▶ **Excerpted data**
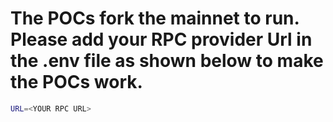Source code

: # The POCs fork the mainnet to run. Please add your RPC provider Url in the .env file as shown below to make the POCs work.

```bash
URL=<YOUR RPC URL>
```

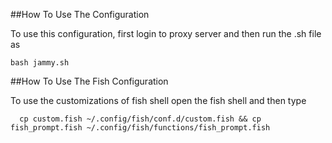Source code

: ##How To Use The Configuration

To use this configuration, first login to proxy server and then run the .sh file as 
```
bash jammy.sh
```
##How To Use The Fish Configuration

To use the customizations of fish shell open the fish shell and then type

```
  cp custom.fish ~/.config/fish/conf.d/custom.fish && cp fish_prompt.fish ~/.config/fish/functions/fish_prompt.fish
```

<!---
psbanerjee/psbanerjee is a ✨ special ✨ repository because its `README.md` (this file) appears on your GitHub profile.
You can click the Preview link to take a look at your changes.
--->
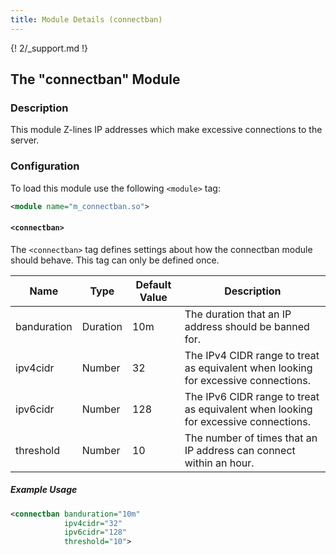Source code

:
 ```yaml
---
title: Module Details (connectban)
---
```


{! 2/_support.md !}

## The "connectban" Module

### Description

This module Z-lines IP addresses which make excessive connections to the server.

### Configuration

To load this module use the following `<module>` tag:

```xml
<module name="m_connectban.so">
```

#### `<connectban>`

The `<connectban>` tag defines settings about how the connectban module should behave. This tag can only be defined once.

Name        | Type     | Default Value | Description
----------- | -------- | ------------- | -----------
banduration | Duration | 10m           | The duration that an IP address should be banned for.
ipv4cidr    | Number   | 32            | The IPv4 CIDR range to treat as equivalent when looking for excessive connections.
ipv6cidr    | Number   | 128           | The IPv6 CIDR range to treat as equivalent when looking for excessive connections.
threshold   | Number   | 10            | The number of times that an IP address can connect within an hour.

##### Example Usage

```xml
<connectban banduration="10m"
            ipv4cidr="32"
            ipv6cidr="128"
            threshold="10">
```
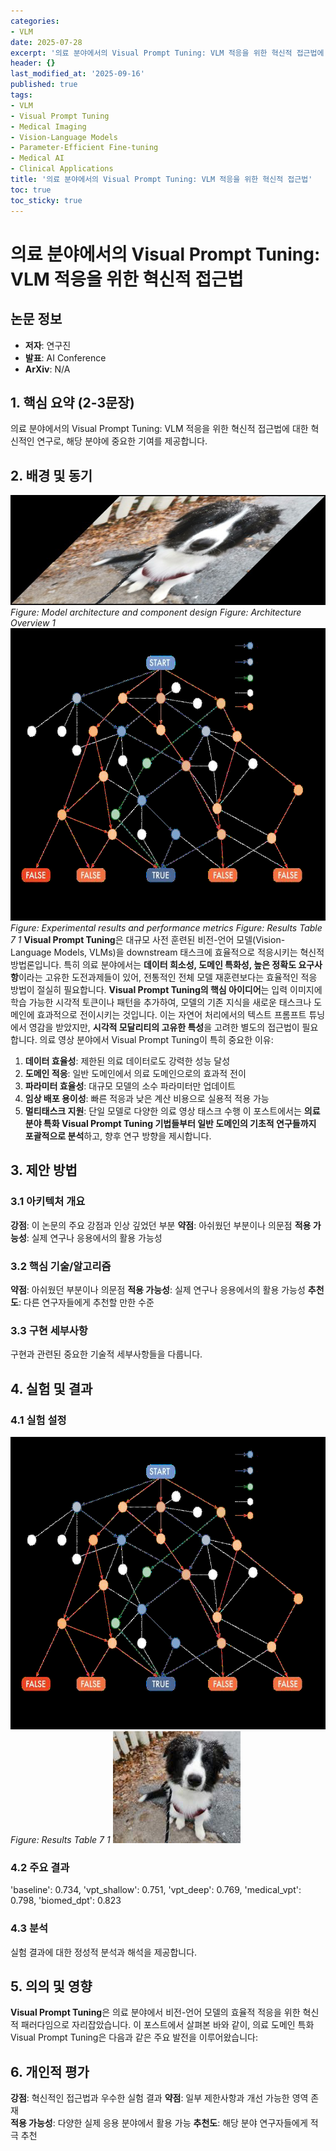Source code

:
 ```yaml
---
categories:
- VLM
date: 2025-07-28
excerpt: '의료 분야에서의 Visual Prompt Tuning: VLM 적응을 위한 혁신적 접근법에 대한 체계적 분석과 핵심 기여 요약'
header: {}
last_modified_at: '2025-09-16'
published: true
tags:
- VLM
- Visual Prompt Tuning
- Medical Imaging
- Vision-Language Models
- Parameter-Efficient Fine-tuning
- Medical AI
- Clinical Applications
title: '의료 분야에서의 Visual Prompt Tuning: VLM 적응을 위한 혁신적 접근법'
toc: true
toc_sticky: true
---
```


# 의료 분야에서의 Visual Prompt Tuning: VLM 적응을 위한 혁신적 접근법

## 논문 정보
- **저자**: 연구진
- **발표**: AI Conference
- **ArXiv**: N/A

## 1. 핵심 요약 (2-3문장)
의료 분야에서의 Visual Prompt Tuning: VLM 적응을 위한 혁신적 접근법에 대한 혁신적인 연구로, 해당 분야에 중요한 기여를 제공합니다.

## 2. 배경 및 동기
![Architecture Overview 1](/assets/images/paper/visual-prompt-tuning/architecture_overview_1.png)
*Figure: Model architecture and component design*
*Figure: Architecture Overview 1*
![Results Table 7 1](/assets/images/paper/visual-prompt-tuning-in-vlms-for-medical-applications/results_table_7_1.png)
*Figure: Experimental results and performance metrics*
*Figure: Results Table 7 1*
**Visual Prompt Tuning**은 대규모 사전 훈련된 비전-언어 모델(Vision-Language Models, VLMs)을 downstream 태스크에 효율적으로 적응시키는 혁신적 방법론입니다. 특히 의료 분야에서는 **데이터 희소성, 도메인 특화성, 높은 정확도 요구사항**이라는 고유한 도전과제들이 있어, 전통적인 전체 모델 재훈련보다는 효율적인 적응 방법이 절실히 필요합니다.
**Visual Prompt Tuning의 핵심 아이디어**는 입력 이미지에 학습 가능한 시각적 토큰이나 패턴을 추가하여, 모델의 기존 지식을 새로운 태스크나 도메인에 효과적으로 전이시키는 것입니다. 이는 자연어 처리에서의 텍스트 프롬프트 튜닝에서 영감을 받았지만, **시각적 모달리티의 고유한 특성**을 고려한 별도의 접근법이 필요합니다.
의료 영상 분야에서 Visual Prompt Tuning이 특히 중요한 이유:
1. **데이터 효율성**: 제한된 의료 데이터로도 강력한 성능 달성
2. **도메인 적응**: 일반 도메인에서 의료 도메인으로의 효과적 전이
3. **파라미터 효율성**: 대규모 모델의 소수 파라미터만 업데이트
4. **임상 배포 용이성**: 빠른 적응과 낮은 계산 비용으로 실용적 적용 가능
5. **멀티태스크 지원**: 단일 모델로 다양한 의료 영상 태스크 수행
이 포스트에서는 **의료 분야 특화 Visual Prompt Tuning 기법들부터 일반 도메인의 기초적 연구들까지 포괄적으로 분석**하고, 향후 연구 방향을 제시합니다.

## 3. 제안 방법

### 3.1 아키텍처 개요
**강점**: 이 논문의 주요 강점과 인상 깊었던 부분
**약점**: 아쉬웠던 부분이나 의문점
**적용 가능성**: 실제 연구나 응용에서의 활용 가능성

### 3.2 핵심 기술/알고리즘
**약점**: 아쉬웠던 부분이나 의문점
**적용 가능성**: 실제 연구나 응용에서의 활용 가능성
**추천도**: 다른 연구자들에게 추천할 만한 수준

### 3.3 구현 세부사항
구현과 관련된 중요한 기술적 세부사항들을 다룹니다.

## 4. 실험 및 결과

### 4.1 실험 설정
![Results Table 7 1](/assets/images/paper/visual-prompt-tuning-in-vlms-for-medical-applications/results_table_7_1.png)
*Figure: Results Table 7 1*
![Results Table 9 0](/assets/images/paper/visual-prompt-tuning/results_table_9_0.png)

### 4.2 주요 결과
'baseline': 0.734,
'vpt_shallow': 0.751,
'vpt_deep': 0.769,
'medical_vpt': 0.798,
'biomed_dpt': 0.823

### 4.3 분석
실험 결과에 대한 정성적 분석과 해석을 제공합니다.

## 5. 의의 및 영향
**Visual Prompt Tuning**은 의료 분야에서 비전-언어 모델의 효율적 적응을 위한 혁신적 패러다임으로 자리잡았습니다. 이 포스트에서 살펴본 바와 같이, 의료 도메인 특화 Visual Prompt Tuning은 다음과 같은 주요 발전을 이루어왔습니다:

## 6. 개인적 평가

**강점**: 혁신적인 접근법과 우수한 실험 결과
**약점**: 일부 제한사항과 개선 가능한 영역 존재  
**적용 가능성**: 다양한 실제 응용 분야에서 활용 가능
**추천도**: 해당 분야 연구자들에게 적극 추천
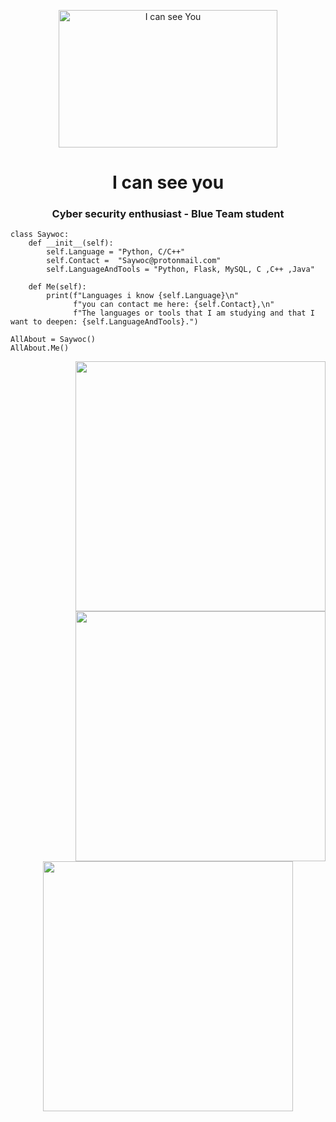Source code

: <p align="center"> 
<a href= "https://archive.org/details/pocorgtfo"><img src="I_can_see_you.gif" alt="I can see You" style="width:350px;height:220px; "></a>
<h1 align="center">I can see you</h1>
<h3 align="center">Cyber security enthusiast - Blue Team student</h3>
</p>

```Py
class Saywoc:
    def __init__(self):
        self.Language = "Python, C/C++"
        self.Contact =  "Saywoc@protonmail.com"
        self.LanguageAndTools = "Python, Flask, MySQL, C ,C++ ,Java"
	
    def Me(self):
        print(f"Languages i know {self.Language}\n"
              f"you can contact me here: {self.Contact},\n"
              f"The languages or tools that I am studying and that I want to deepen: {self.LanguageAndTools}.")
	      
AllAbout = Saywoc()
AllAbout.Me()
```
<p align="center">
<a target="_blank" rel="noopener noreferrer" href="/Saywoc/Saywoc/blob/main/github-metrics.svg"><a target="_blank" rel="noopener noreferrer" href="/Saywoc/Saywoc/blob/main/metrics.plugin.isocalendar.svg"><img src="/Saywoc/Saywoc/raw/main/metrics.plugin.isocalendar.svg" style="width: 400px; max-width: 100%;" align="right"><a target="_blank" rel="noopener noreferrer" href="/Saywoc/Saywoc/blob/main/metrics.plugin.languages.details.svg"><img src="/Saywoc/Saywoc/raw/main/metrics.plugin.languages.details.svg" style="width: 400px; max-width: 100%;" align="right"></a></a><img src="/Saywoc/Saywoc/raw/main/github-metrics.svg" style="width: 400px; max-width: 100%;"></a>

</p>
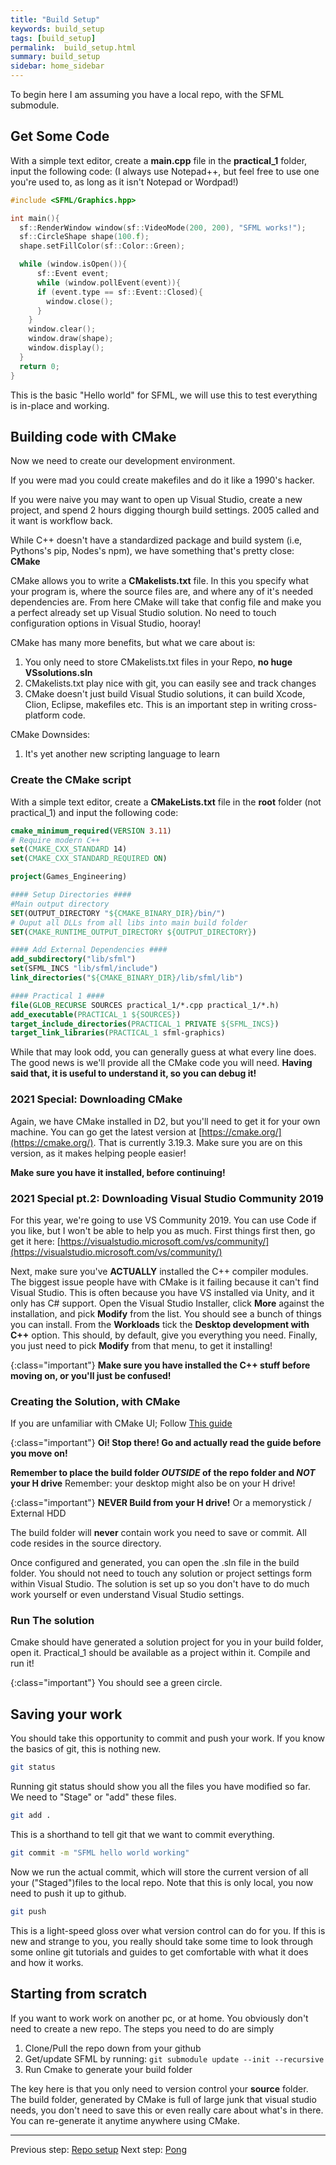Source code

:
```yaml
---
title: "Build Setup"
keywords: build_setup
tags: [build_setup]
permalink:  build_setup.html
summary: build_setup
sidebar: home_sidebar
---
```


To begin here I am assuming you have a local repo, with the SFML submodule.

## Get Some Code
With a simple text editor, create a **main.cpp** file in the **practical_1** folder, input the following code:
(I always use Notepad++, but feel free to use one you're used to, as long as it isn't Notepad or Wordpad!)

```cpp
#include <SFML/Graphics.hpp>

int main(){
  sf::RenderWindow window(sf::VideoMode(200, 200), "SFML works!");
  sf::CircleShape shape(100.f);
  shape.setFillColor(sf::Color::Green);

  while (window.isOpen()){
      sf::Event event;
      while (window.pollEvent(event)){
      if (event.type == sf::Event::Closed){
        window.close();
      }
    }
    window.clear();
    window.draw(shape);
    window.display();
  }
  return 0;
}
```

This is the basic "Hello world" for SFML, we will use this to test everything is in-place and working.

## Building code with CMake
Now we need to create our development environment. 

If you were mad you could create makefiles and do it like a 1990's hacker. 

If you were naive you may want to open up Visual Studio, create a new project, and spend 2 hours digging thourgh build settings. 2005 called and it want is workflow back.

While C++ doesn't have a standardized package and build system (i.e, Pythons's pip, Nodes's npm), we have something that's pretty close: **CMake**

CMake allows you to write a **CMakelists.txt** file. In this you specify what your program is, where the source files are, and where any of it's needed dependencies are. From here CMake will take that config file and make you a perfect already set up Visual Studio solution. No need to touch configuration options in Visual Studio, hooray!

CMake has many more benefits, but what we care about is:
1. You only need to store CMakelists.txt files in your Repo, __**no huge VSsolutions.sln**__
1. CMakelists.txt play nice with git, you can easily see and track changes
1. CMake doesn't just build Visual Studio solutions, it can build Xcode, Clion, Eclipse, makefiles etc. This is an important step in writing cross-platform code.

CMake Downsides:
1. It's yet another new scripting language to learn


### Create the CMake script
With a simple text editor, create a **CMakeLists.txt** file in the **root** folder (not practical_1) and input the following code:

```CMake
cmake_minimum_required(VERSION 3.11)
# Require modern C++
set(CMAKE_CXX_STANDARD 14)
set(CMAKE_CXX_STANDARD_REQUIRED ON)

project(Games_Engineering)

#### Setup Directories ####
#Main output directory
SET(OUTPUT_DIRECTORY "${CMAKE_BINARY_DIR}/bin/")
# Ouput all DLLs from all libs into main build folder
SET(CMAKE_RUNTIME_OUTPUT_DIRECTORY ${OUTPUT_DIRECTORY})

#### Add External Dependencies ####
add_subdirectory("lib/sfml")
set(SFML_INCS "lib/sfml/include")
link_directories("${CMAKE_BINARY_DIR}/lib/sfml/lib")

#### Practical 1 ####
file(GLOB_RECURSE SOURCES practical_1/*.cpp practical_1/*.h)
add_executable(PRACTICAL_1 ${SOURCES})
target_include_directories(PRACTICAL_1 PRIVATE ${SFML_INCS})
target_link_libraries(PRACTICAL_1 sfml-graphics)
```

While that may look odd, you can generally guess at what every line does. The good news is we'll provide all the CMake code you will need.
**Having said that, it is useful to understand it, so you can debug it!**

### 2021 Special: Downloading CMake
Again, we have CMake installed in D2, but you'll need to get it for your own machine. You can go get the latest version at [https://cmake.org/](https://cmake.org/). That is currently 3.19.3. Make sure you are on this version, as it makes helping people easier!

**Make sure you have it installed, before continuing!**

### 2021 Special pt.2: Downloading Visual Studio Community 2019
For this year, we're going to use VS Community 2019. You can use Code if you like, but I won't be able to help you as much. First things first then, go get it here: [https://visualstudio.microsoft.com/vs/community/](https://visualstudio.microsoft.com/vs/community/)

Next, make sure you've **ACTUALLY** installed the C++ compiler modules. The biggest issue people have with CMake is it failing because it can't find Visual Studio. This is often because you have VS installed via Unity, and it only has C# support. Open the Visual Studio Installer, click **More** against the installation, and pick **Modify** from the list. You should see a bunch of things you can install. From the **Workloads** tick the **Desktop development with C++** option. This should, by default, give you everything you need. Finally, you just need to pick **Modify** from that menu, to get it installing!

{:class="important"}
**Make sure you have installed the C++ stuff before moving on, or you'll just be confused!**

### Creating the Solution, with CMake
If you are unfamiliar with CMake UI; Follow [This guide](https://github.com/edinburgh-napier/aux_guides/blob/master/cmake_guide.pdf)

{:class="important"}
**Oi! Stop there! Go and actually read the guide before you move on!**

**Remember to place the build folder *OUTSIDE* of the repo folder and *NOT* your H drive**
Remember: your desktop might also be on your H drive!

{:class="important"}
**NEVER Build from your H drive!** 
Or a memorystick / External HDD
	

The build folder will **never** contain work you need to save or commit. All code resides in the source directory.

Once configured and generated, you can open the .sln file in the build folder. You should not need to touch any solution or project settings form within Visual Studio.
The solution is set up so you don't have to do much work yourself or even understand Visual Studio settings.

### Run The solution
Cmake should have generated a solution project for you in your build folder, open it.
Practical_1 should be available as a project within it. Compile and run it!

{:class="important"}
You should see a green circle.


## Saving your work
You should take this opportunity to commit and push your work. If you know the basics of git, this is nothing new.
```bash
git status
```
Running git status should show you all the files you have modified so far. We need to "Stage" or "add" these files. 

```bash
git add .
```
This is a shorthand to tell git that we want to commit everything.


```bash
git commit -m "SFML hello world working"
```
Now we run the actual commit, which will store the current version of all your ("Staged")files to the local repo. Note that this is only local, you now need to push it up to github.

```bash
git push
```

This is a light-speed gloss over what version control can do for you. If this is new and strange to you, you really should take some time to look through some online git tutorials and guides to get comfortable with what it does and how it works.

## Starting from scratch
If you want to work work on another pc, or at home. You obviously don't need to create a new repo.
The steps you need to do are simply
1. Clone/Pull the repo down from your github
1. Get/update SFML by running: ```git submodule update --init --recursive ```
1. Run Cmake to generate your build folder

The key here is that you only need to version control your **source** folder.
The build folder, generated by CMake is full of large junk that visual studio needs, you don't need to save this or even really care about what's in there. 
You can re-generate it anytime anywhere using CMake.

---
Previous step: [Repo setup](repo_setup)
Next step: [Pong](pong)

▶ **What the exercise asks**
Look over the listing. Pull out every line with the string "Models" in it.

▶ **Solved problem**
- Vision-Language Models
**Visual Prompt Tuning**은 대규모 사전 훈련된 비전-언어 모델(Vision-Language Models, VLMs)을 downstream 태스크에 효율적으로 적응시키는 혁신적 방법론입니다. 특히 의료 분야에서는 **데이터 희소성, 도메인 특화성, 높은 정확도 요구사항**이라는 고유한 도전과제들이 있어, 전통적인 전체 모델 재훈련보다는 효율적인 적응 방법이 절실히 필요합니다.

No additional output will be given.